§ **WHAT TO DO**: Please restate, word for word, the lines below that begin at the one with "# query gov" and end at the one with "(voting|tallying|deposit) of the governance process". Leave out all other lines.

§ **RECORDED INFORMATION**:
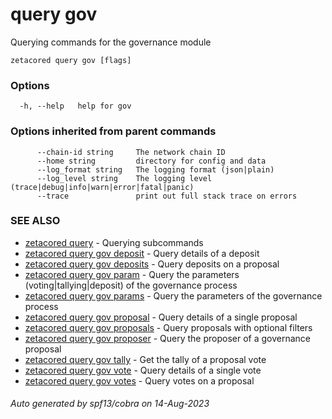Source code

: # query gov

Querying commands for the governance module

```
zetacored query gov [flags]
```

### Options

```
  -h, --help   help for gov
```

### Options inherited from parent commands

```
      --chain-id string     The network chain ID
      --home string         directory for config and data 
      --log_format string   The logging format (json|plain) 
      --log_level string    The logging level (trace|debug|info|warn|error|fatal|panic) 
      --trace               print out full stack trace on errors
```

### SEE ALSO

* [zetacored query](zetacored_query.md)	 - Querying subcommands
* [zetacored query gov deposit](zetacored_query_gov_deposit.md)	 - Query details of a deposit
* [zetacored query gov deposits](zetacored_query_gov_deposits.md)	 - Query deposits on a proposal
* [zetacored query gov param](zetacored_query_gov_param.md)	 - Query the parameters (voting|tallying|deposit) of the governance process
* [zetacored query gov params](zetacored_query_gov_params.md)	 - Query the parameters of the governance process
* [zetacored query gov proposal](zetacored_query_gov_proposal.md)	 - Query details of a single proposal
* [zetacored query gov proposals](zetacored_query_gov_proposals.md)	 - Query proposals with optional filters
* [zetacored query gov proposer](zetacored_query_gov_proposer.md)	 - Query the proposer of a governance proposal
* [zetacored query gov tally](zetacored_query_gov_tally.md)	 - Get the tally of a proposal vote
* [zetacored query gov vote](zetacored_query_gov_vote.md)	 - Query details of a single vote
* [zetacored query gov votes](zetacored_query_gov_votes.md)	 - Query votes on a proposal

###### Auto generated by spf13/cobra on 14-Aug-2023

§ **EXERCISE RESULT**:
: # query gov

Querying commands for the governance module

```
zetacored query gov [flags]
```

### Options

```
  -h, --help   help for gov
```

### Options inherited from parent commands

```
      --chain-id string     The network chain ID
      --home string         directory for config and data 
      --log_format string   The logging format (json|plain) 
      --log_level string    The logging level (trace|debug|info|warn|error|fatal|panic) 
      --trace               print out full stack trace on errors
```

### SEE ALSO

* [zetacored query](zetacored_query.md)	 - Querying subcommands
* [zetacored query gov deposit](zetacored_query_gov_deposit.md)	 - Query details of a deposit
* [zetacored query gov deposits](zetacored_query_gov_deposits.md)	 - Query deposits on a proposal
* [zetacored query gov param](zetacored_query_gov_param.md)	 - Query the parameters (voting|tallying|deposit) of the governance process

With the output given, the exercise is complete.